Saved data entries:
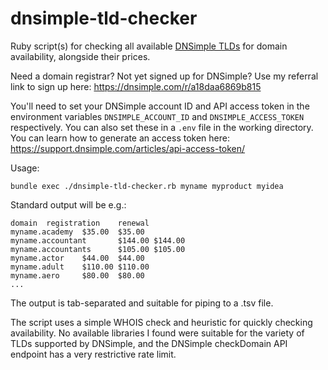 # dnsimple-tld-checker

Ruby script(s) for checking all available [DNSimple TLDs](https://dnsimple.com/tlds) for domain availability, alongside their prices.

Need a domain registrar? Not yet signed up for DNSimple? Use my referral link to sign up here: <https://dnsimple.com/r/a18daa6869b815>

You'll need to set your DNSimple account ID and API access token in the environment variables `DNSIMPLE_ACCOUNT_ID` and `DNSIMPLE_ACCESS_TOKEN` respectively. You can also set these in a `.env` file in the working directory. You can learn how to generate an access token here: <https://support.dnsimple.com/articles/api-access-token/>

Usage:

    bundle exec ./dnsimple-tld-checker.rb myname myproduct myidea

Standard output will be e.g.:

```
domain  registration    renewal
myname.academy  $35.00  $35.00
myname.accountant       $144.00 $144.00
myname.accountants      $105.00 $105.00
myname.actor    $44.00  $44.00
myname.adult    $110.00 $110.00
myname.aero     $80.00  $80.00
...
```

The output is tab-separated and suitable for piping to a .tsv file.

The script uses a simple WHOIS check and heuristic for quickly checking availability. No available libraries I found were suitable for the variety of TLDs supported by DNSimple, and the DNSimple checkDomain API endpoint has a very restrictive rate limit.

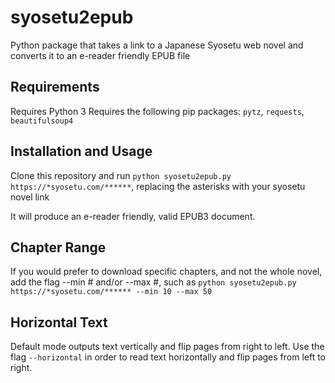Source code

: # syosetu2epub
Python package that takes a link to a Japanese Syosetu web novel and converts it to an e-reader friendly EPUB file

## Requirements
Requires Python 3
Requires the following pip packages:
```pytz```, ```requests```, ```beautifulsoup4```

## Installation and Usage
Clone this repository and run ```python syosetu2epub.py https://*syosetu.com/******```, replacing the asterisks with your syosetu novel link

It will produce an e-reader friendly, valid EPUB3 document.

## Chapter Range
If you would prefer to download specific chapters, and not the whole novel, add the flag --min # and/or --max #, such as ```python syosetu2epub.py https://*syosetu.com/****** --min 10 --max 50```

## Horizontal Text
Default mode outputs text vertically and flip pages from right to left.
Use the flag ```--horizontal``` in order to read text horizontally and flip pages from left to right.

...

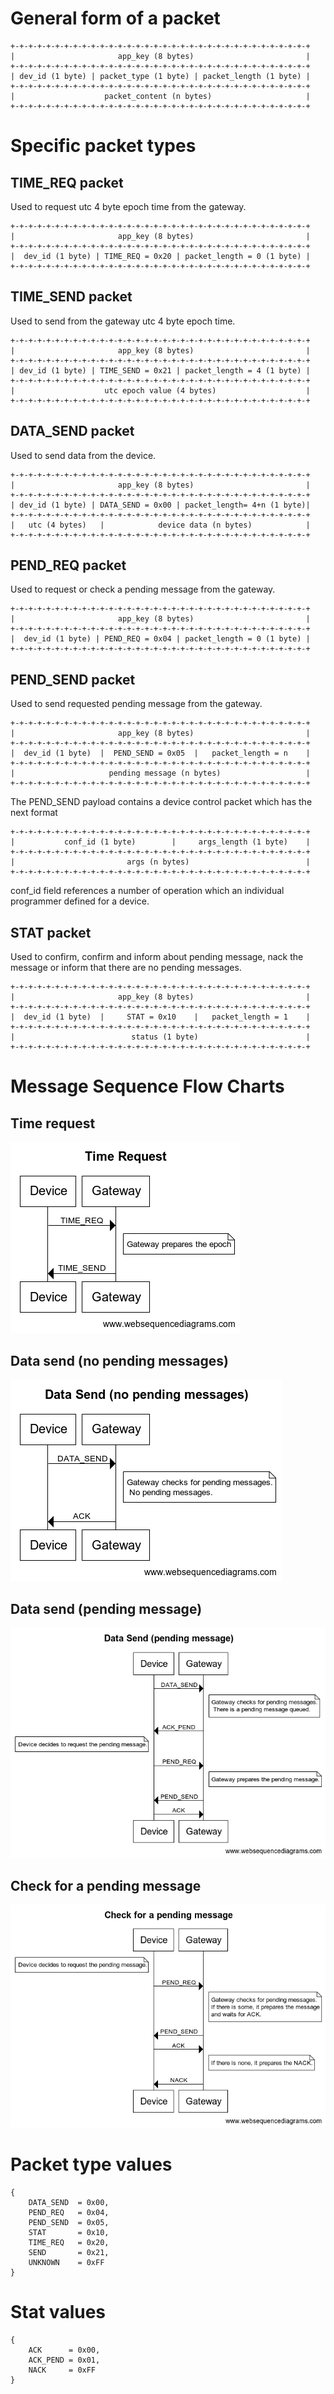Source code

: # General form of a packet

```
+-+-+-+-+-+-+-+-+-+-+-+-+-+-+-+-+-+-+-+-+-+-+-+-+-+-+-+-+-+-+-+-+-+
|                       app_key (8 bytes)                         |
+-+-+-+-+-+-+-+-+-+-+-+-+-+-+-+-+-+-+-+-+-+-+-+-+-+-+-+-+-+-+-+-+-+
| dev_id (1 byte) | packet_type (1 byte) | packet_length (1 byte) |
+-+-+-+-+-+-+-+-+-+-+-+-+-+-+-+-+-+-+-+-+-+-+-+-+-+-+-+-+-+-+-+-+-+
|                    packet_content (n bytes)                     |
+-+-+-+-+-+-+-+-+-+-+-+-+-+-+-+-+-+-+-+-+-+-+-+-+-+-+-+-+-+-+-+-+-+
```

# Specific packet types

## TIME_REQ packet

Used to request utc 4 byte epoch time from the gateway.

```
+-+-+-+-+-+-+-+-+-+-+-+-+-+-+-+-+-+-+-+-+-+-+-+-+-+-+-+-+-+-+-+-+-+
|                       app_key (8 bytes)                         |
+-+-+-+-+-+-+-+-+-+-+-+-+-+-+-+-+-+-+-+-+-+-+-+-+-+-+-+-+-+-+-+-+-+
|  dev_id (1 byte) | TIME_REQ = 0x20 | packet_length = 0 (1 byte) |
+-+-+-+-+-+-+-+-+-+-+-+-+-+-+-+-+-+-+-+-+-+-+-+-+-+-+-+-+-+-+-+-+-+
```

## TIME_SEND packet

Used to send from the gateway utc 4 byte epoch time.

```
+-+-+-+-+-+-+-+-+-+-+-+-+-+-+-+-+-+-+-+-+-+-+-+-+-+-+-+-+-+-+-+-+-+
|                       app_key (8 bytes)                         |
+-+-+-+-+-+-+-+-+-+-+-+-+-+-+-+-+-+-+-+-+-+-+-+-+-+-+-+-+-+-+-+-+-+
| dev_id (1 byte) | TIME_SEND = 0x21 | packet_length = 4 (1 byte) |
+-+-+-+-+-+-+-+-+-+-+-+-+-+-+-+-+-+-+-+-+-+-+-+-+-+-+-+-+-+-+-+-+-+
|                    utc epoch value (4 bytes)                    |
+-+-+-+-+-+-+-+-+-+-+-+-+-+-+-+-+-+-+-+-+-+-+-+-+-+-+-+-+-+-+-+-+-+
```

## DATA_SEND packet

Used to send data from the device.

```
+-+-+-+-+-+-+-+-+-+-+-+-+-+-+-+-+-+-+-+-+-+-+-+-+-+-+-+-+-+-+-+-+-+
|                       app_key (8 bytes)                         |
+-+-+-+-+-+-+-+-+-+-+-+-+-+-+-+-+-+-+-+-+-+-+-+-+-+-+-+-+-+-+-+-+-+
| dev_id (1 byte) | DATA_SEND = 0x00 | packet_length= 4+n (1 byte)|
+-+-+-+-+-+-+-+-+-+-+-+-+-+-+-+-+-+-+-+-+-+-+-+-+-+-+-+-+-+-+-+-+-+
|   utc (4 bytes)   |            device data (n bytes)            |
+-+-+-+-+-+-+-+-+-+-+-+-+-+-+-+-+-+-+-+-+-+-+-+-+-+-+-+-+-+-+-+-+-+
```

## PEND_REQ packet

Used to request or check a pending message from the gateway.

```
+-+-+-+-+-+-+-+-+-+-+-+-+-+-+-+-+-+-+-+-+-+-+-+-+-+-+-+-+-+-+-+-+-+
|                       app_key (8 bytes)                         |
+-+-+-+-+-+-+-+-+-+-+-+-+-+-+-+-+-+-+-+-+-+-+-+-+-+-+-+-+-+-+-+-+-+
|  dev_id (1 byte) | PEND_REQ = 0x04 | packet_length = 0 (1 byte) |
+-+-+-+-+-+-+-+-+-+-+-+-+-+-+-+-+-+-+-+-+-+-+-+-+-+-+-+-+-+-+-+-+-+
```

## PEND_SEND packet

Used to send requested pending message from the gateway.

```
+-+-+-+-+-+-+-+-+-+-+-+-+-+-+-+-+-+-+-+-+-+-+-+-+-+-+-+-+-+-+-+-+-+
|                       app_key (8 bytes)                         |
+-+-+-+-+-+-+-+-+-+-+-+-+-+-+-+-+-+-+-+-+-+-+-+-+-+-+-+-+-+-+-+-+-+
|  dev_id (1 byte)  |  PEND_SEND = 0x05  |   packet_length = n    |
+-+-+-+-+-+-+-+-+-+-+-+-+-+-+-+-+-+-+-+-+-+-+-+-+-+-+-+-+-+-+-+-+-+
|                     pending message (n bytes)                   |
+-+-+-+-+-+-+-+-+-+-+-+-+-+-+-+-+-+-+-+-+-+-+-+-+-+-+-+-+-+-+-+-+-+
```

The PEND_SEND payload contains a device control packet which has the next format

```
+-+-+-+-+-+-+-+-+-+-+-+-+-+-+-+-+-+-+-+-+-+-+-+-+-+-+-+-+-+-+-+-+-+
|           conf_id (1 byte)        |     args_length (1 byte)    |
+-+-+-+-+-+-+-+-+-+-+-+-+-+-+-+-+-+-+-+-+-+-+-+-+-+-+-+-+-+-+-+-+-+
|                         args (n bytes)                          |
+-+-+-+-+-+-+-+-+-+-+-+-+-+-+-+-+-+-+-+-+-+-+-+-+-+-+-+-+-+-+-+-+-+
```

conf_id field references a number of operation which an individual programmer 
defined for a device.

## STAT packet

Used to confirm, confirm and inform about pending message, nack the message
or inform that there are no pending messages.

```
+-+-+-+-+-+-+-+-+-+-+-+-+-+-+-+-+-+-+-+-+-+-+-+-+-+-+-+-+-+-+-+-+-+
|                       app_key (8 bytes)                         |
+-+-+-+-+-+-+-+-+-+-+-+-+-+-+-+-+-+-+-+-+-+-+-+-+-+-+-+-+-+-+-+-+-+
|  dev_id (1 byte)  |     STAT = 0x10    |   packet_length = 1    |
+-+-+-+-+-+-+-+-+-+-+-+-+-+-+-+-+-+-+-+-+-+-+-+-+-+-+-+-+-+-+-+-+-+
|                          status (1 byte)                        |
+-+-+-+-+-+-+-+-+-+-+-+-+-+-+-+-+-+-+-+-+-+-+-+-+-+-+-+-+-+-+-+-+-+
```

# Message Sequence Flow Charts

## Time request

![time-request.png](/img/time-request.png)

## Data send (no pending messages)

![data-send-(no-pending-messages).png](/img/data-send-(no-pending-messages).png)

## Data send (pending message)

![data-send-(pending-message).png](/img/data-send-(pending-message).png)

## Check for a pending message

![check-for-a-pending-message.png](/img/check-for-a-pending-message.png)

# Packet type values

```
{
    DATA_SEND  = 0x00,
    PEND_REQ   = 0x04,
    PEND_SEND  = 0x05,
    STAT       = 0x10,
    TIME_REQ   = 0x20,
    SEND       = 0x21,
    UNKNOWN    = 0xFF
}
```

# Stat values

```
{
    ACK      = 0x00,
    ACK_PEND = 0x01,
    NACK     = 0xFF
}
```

### Task goal
Return, from the entries, each line that holds "epoch".

### Response area
Used to request utc 4 byte epoch time from the gateway.
Used to send from the gateway utc 4 byte epoch time.
|                    utc epoch value (4 bytes)                    |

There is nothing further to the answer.